§ **Task item**
Take the lines below between the one holding "Global model in" and the one holding "Dataset on the", inclusive, and copy them exactly. Add nothing.

[Stored data]
===
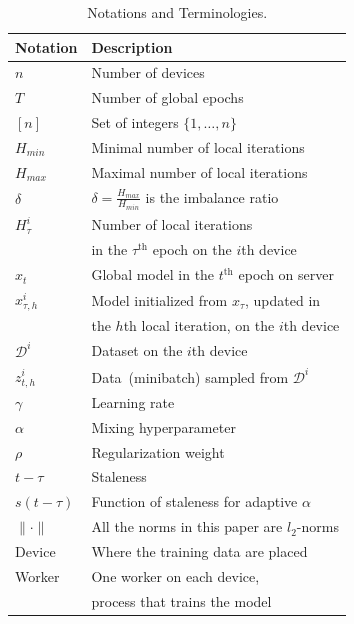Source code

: \documentclass{opt2020} %
\begin{document}
\vspace{-0.5cm}
\noindent
\begin{minipage}[t]{0.47\textwidth}
\begin{table}[H]
\caption{Notations and Terminologies.}\vspace{-0.3cm}
\label{tbl:notations}
\begin{center}
\begingroup
\small
\renewcommand{\arraystretch}{0.5}
\setlength{\tabcolsep}{3pt}
\begin{tabular}{|l|l|}
\hline
{\bf Notation}  & {\bf Description} \\ \hline
$n$    & Number of devices \\ \hline
$T$    & Number of global epochs  \\ \hline
$[n]$    & Set of integers $\{1, \ldots, n \}$  \\ \hline
$H_{min}$    & Minimal number of local iterations  \\ \hline
$H_{max}$  & Maximal number of local iterations  \\ \hline
$\delta$    & $\delta = \frac{H_{max}}{H_{min}}$ is the imbalance ratio  \\ \hline
$H^i_\tau$    & Number of local iterations \\ & in the $\tau^{\mbox{th}}$ epoch  on the $i$th device \\ \hline
$x_t$    & Global model in the $t^{\mbox{th}}$ epoch on server  \\ \hline
$x^i_{\tau,h}$    & Model initialized from $x_\tau$, updated in \\ & the $h$th local iteration, on the $i$th device  \\ \hline
$\mathcal{D}^i$    & Dataset on the $i$th device  \\ \hline
$z^i_{t, h}$    & Data~(minibatch) sampled from $\mathcal{D}^i$  \\ \hline
$\gamma$    & Learning rate  \\ \hline
$\alpha$    & Mixing hyperparameter  \\ \hline
$\rho$    & Regularization weight  \\ \hline
$t-\tau$    & Staleness  \\ \hline
$s(t-\tau)$    & Function of staleness for adaptive $\alpha$  \\ \hline
$\| \cdot \|$    & All the norms in this paper are $l_2$-norms  \\ \hline
Device    & Where the training data are placed  \\ \hline
Worker    & One worker on each device, \\ & process that trains the model  \\ \hline
\end{tabular}
\endgroup
\end{center}
\end{table}
\end{minipage}
\end{document}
===
§ **Completed exercise**
$x_t$    & Global model in the $t^{\mbox{th}}$ epoch on server  \\ \hline
$x^i_{\tau,h}$    & Model initialized from $x_\tau$, updated in \\ & the $h$th local iteration, on the $i$th device  \\ \hline
$\mathcal{D}^i$    & Dataset on the $i$th device  \\ \hline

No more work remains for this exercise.